Work to be completed: Copy the lines below exactly. Start at the first and finish with the line containing "historical and explicitly".

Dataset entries
/---
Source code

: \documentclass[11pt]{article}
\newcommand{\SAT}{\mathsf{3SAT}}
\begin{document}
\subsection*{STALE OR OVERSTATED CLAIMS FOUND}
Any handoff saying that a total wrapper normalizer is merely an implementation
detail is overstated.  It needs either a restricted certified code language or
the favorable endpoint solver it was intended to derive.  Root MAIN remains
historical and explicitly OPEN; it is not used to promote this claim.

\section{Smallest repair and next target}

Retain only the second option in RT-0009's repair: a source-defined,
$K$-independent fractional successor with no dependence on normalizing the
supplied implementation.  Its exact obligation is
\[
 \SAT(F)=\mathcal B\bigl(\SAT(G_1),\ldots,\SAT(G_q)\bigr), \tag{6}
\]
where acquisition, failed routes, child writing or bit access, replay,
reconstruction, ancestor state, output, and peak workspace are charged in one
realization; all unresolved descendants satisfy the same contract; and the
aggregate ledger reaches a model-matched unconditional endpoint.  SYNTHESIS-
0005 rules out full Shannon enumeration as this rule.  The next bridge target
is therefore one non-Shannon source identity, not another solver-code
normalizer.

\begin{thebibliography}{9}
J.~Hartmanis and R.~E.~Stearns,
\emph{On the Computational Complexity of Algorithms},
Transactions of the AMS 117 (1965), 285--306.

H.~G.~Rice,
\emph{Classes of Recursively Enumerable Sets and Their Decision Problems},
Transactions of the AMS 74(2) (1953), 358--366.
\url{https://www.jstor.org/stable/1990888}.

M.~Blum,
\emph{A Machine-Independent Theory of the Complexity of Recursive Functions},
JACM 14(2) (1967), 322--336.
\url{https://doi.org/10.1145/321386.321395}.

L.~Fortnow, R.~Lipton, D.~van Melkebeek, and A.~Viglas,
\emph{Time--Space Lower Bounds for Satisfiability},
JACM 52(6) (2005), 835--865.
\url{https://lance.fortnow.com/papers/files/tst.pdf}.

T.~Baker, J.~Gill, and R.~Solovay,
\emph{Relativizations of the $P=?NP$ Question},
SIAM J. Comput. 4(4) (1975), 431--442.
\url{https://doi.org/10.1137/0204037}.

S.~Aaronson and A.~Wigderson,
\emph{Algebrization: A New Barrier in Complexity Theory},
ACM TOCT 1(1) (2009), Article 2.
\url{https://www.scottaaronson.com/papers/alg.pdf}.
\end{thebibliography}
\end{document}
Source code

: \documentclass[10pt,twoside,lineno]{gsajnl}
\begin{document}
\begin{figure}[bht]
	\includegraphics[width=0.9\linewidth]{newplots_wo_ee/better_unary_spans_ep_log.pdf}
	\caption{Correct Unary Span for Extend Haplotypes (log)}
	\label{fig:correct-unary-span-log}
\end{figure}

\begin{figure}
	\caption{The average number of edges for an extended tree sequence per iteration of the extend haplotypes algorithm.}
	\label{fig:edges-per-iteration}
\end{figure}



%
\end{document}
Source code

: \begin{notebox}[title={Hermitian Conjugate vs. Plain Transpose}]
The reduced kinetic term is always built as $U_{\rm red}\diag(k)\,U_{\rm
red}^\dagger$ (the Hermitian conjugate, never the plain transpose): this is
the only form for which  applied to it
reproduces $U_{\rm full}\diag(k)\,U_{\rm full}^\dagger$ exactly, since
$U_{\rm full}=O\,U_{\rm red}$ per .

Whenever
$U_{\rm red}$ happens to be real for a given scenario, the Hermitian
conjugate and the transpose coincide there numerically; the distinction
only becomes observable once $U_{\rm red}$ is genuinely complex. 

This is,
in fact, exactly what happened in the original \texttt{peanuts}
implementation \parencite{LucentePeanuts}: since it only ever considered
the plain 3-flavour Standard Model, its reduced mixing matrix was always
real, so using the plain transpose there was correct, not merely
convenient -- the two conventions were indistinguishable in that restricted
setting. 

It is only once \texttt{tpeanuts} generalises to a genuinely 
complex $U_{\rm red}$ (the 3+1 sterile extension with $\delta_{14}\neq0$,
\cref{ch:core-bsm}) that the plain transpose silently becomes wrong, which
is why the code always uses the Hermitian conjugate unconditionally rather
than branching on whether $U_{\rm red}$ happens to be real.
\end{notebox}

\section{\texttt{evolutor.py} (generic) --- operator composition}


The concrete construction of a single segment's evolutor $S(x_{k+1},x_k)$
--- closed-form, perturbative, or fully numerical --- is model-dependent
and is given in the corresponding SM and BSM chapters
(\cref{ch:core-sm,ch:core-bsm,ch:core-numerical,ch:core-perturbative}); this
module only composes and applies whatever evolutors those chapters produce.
\---
Result of this exercise:
Source code

: \documentclass[11pt]{article}
\newcommand{\SAT}{\mathsf{3SAT}}
\begin{document}
\subsection*{STALE OR OVERSTATED CLAIMS FOUND}
Any handoff saying that a total wrapper normalizer is merely an implementation
detail is overstated.  It needs either a restricted certified code language or
the favorable endpoint solver it was intended to derive.  Root MAIN remains
historical and explicitly OPEN; it is not used to promote this claim.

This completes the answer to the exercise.